Tuesday, October 4, 2011

Exposed.

Last night I spent some time reading Psalm 119 and found myself taken aback by the heart of this unknown and mysterious author. His passion and love for God is demonstrated by his hunger and thirst for His law. He says things like “I open my mouth and pant, longing for your commands” (v. 131) and “Oh, how I love your law! I meditate on it all day long.” “My soul is consumed with longing for your laws at all times.” "I will speak of your statutes before kings and will not be put to shame, for I delight in your commands because I love them." This man loved the law, and here I am after reading this, the darkness of my own heart exposed to the world, realizing that what this man loves I often despise. I am not panting for the Lord’s commands. If anything, I often resent them, and having had to suffer through reading Leviticus, I especially can’t imagine myself having an attitude of delight towards the laws abounding within it. Oh yes, I do my best to follow the Lord’s commands, but my heart does not always delight in them like this man’s does, especially not to the same extent of his. The words of this Psalmist have laid my heart bare. What good is my obedience if my heart does not delight in it? What good are my works if they’re done only in vain?

This Psalmist prays a prayer that has been mine for months. In verse 34 he pleads a simple request: “Give me understanding.” I’ve been praying this over and over and truly God has given me far more understanding than I had ever anticipated. Understanding of God’s character and faithfulness. Understanding of His love and His constant desire for what is best for me. Understanding of the world around me through study of philosophy, science, history, and religion, and in the end He has given me an intense clarity and the blessed assurance that Jesus Christ truly is the way, the truth, and the life. I know that both in my head and my heart without a shadow of a doubt. And yet I can’t help but think that though God answered my prayer, He has also revealed to me that much of it was in vain. Sure, I prayed for understanding, but look at the rest of this Psalmist’s earnest prayer. Mine was nothing of the sort.

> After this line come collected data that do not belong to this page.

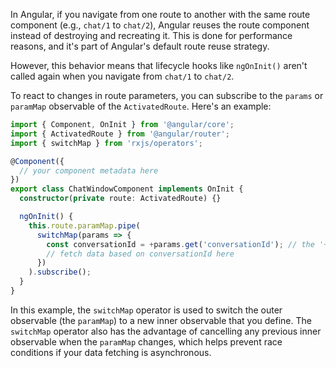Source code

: In Angular, if you navigate from one route to another with the same route component (e.g., `chat/1` to `chat/2`), Angular reuses the route component instead of destroying and recreating it. This is done for performance reasons, and it's part of Angular's default route reuse strategy.

However, this behavior means that lifecycle hooks like `ngOnInit()` aren't called again when you navigate from `chat/1` to `chat/2`.

To react to changes in route parameters, you can subscribe to the `params` or `paramMap` observable of the `ActivatedRoute`. Here's an example:

```typescript
import { Component, OnInit } from '@angular/core';
import { ActivatedRoute } from '@angular/router';
import { switchMap } from 'rxjs/operators';

@Component({
  // your component metadata here
})
export class ChatWindowComponent implements OnInit {
  constructor(private route: ActivatedRoute) {}

  ngOnInit() {
    this.route.paramMap.pipe(
      switchMap(params => {
        const conversationId = +params.get('conversationId'); // the '+' operator converts the string to a number
        // fetch data based on conversationId here
      })
    ).subscribe();
  }
}
```

In this example, the `switchMap` operator is used to switch the outer observable (the `paramMap`) to a new inner observable that you define. The `switchMap` operator also has the advantage of cancelling any previous inner observable when the `paramMap` changes, which helps prevent race conditions if your data fetching is asynchronous.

“Give me understanding and I will keep your law and obey it with all my heart. Direct me in the path of your commands, for there I find delight. Turn my heart toward your statutes and not toward selfish gain. Turn my eyes away from worthless things; preserve my life according to your word. Fulfill your promise to your servant, so that you may be feared. Take away the disgrace I dread, for your laws are good. How I long for your precepts! Preserve my life in your righteousness.” (34-40)

Trust me, because I’m speaking from a vast amount of experience here---understanding with your mind is completely worthless unless you also understand with your heart, and it is made even more worthless if in your understanding you don’t even seek to obey what God Himself has revealed to you. What good is hearing if you will not listen? What good is knowing if you will not act? Knowing ABOUT God is absolutely worthless in comparison to knowing God, and being able to know God and have a relationship with Him through faith in Christ is what makes Christianity truly unique among all of the other world religions. I’ve met far too many people on a quest for knowledge who have studied anything and everything and yet never realized that if they call upon the name of the Lord, He will reveal Himself to them. They could not fathom that in their search for evidence for God, God has offered them the best evidence of all---Himself. He is always waiting, always pursuing. And yet so many of us use our studies of even Scripture itself as a way to avoid God. And yet truly, I've learned time and time again through my own failings that the character and presence of God is far greater than any amount of head knowledge you could ever possibly possess. The Psalmist understood this, and though I understood this in my head, I did not believe it in my heart. I deceived myself, as I often do, into believing that something other than God Himself would bring me fulfillment.

Hebrews 4:12-13 is absolutely true. “For the word of God is living and active. Sharper than any double-edged sword, it penetrates even to dividing soul and spirit, joints and marrow; it judges the thoughts and attitudes of the heart. Nothing in all creation is hidden from God’s sight. Everything is uncovered and laid bare before the eyes of him to whom we must give account.”

God saw the motives of my heart, and yet He answered my prayer anyway, knowing that I too would eventually realize my motives. The power of God’s word never ceases to amaze me. It penetrates my soul, convicts me, and changes me. It is the only literature I have ever read that has such an effect on me, and is evidence of the goodness, power, and active work of God in its ability to do so.